Around-the-clock coverage from Tahrir Square has helped turn the uprising in Egypt into the most-covered international news story of the last four years, according to the Pew Research Center’s Project for Excellence in Journalism (PEJ).

The organization’s weekly ‘news index’ finds that from Jan. 31 to Feb. 6, 2011, the story filled 56% of the America’s total news coverage based on a 52-outlet sample. Cable news led the way, dedicating about 76% of their ‘news hole’ to Egypt, they note.

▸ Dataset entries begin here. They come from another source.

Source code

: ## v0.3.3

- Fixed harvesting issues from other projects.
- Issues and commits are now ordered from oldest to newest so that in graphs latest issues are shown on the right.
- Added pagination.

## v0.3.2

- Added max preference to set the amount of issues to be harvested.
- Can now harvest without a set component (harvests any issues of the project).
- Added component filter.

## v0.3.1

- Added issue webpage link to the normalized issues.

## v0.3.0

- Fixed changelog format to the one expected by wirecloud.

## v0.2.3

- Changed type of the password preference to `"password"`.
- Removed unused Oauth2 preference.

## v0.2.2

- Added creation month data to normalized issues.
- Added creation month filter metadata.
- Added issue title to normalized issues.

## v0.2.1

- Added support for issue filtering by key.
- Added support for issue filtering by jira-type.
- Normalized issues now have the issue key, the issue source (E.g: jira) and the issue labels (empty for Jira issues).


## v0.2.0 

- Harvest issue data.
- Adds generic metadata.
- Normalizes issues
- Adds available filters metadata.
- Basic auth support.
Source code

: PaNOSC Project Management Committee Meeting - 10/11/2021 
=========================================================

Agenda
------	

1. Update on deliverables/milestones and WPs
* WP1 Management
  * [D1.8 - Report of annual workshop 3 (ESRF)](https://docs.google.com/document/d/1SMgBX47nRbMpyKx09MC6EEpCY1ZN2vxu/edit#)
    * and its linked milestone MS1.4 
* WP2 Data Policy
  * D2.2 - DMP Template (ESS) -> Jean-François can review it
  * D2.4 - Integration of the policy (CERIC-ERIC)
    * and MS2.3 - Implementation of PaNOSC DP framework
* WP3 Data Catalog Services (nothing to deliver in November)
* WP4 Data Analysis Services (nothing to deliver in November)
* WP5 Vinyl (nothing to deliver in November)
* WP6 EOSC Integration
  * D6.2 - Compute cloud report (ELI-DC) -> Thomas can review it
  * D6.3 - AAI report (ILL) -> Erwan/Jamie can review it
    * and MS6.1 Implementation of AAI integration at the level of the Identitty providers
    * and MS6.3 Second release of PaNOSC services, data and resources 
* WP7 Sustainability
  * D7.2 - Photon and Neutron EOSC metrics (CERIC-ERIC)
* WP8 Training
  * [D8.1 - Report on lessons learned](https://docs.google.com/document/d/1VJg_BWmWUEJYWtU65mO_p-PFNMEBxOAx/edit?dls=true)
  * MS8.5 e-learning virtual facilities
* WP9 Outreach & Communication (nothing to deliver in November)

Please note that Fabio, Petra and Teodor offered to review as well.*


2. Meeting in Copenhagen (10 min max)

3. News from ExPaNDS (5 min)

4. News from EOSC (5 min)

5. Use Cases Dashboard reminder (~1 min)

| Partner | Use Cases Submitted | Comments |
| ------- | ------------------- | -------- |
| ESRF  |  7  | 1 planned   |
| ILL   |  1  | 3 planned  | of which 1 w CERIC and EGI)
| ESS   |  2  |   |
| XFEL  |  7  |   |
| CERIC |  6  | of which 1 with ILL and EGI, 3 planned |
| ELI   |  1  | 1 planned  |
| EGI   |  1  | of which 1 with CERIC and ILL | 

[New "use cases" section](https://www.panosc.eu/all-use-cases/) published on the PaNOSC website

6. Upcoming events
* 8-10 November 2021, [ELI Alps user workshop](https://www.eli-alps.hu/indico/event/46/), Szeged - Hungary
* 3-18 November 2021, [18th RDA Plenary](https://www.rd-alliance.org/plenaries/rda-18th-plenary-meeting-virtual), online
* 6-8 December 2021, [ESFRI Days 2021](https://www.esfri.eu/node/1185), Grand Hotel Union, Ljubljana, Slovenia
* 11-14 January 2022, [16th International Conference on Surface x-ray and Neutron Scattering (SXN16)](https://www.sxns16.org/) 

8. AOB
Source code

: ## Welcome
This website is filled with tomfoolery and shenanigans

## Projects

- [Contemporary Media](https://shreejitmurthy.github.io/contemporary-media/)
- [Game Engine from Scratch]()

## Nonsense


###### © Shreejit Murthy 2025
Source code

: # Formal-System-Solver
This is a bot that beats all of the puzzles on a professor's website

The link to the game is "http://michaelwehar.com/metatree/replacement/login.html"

That made Egypt the biggest international story in a week since the index started in 2007 and the fourth-biggest story of any kind, PEJ says. (Bigger domestic stories included two weeks of presidential campaign coverage in 2008 and the aftermath of the recent Tuscon attacks.)

Does that mean America has a renewed interest in international news?

Not necessarily. As notes Poynter, a leading journalism blog, it’s important to remember PEJ’s news index measures coverage, not interest — and there’s often a difference.

In this case, the PEJ’s figures from Jan. 24-30 suggest that coverage of the events outweighed the audience’s interest. During this period, the situation in Egypt was occupying about 20% of news coverage, but only 11% of those polled said news about protests the Middle East countries was the story they followed most closely that week. There is no word, yet, on whether that changed as the conflict stretched on.

Click here to read the full report.

(More from TIME.com: See how the uprising in Egypt has been portrayed in China)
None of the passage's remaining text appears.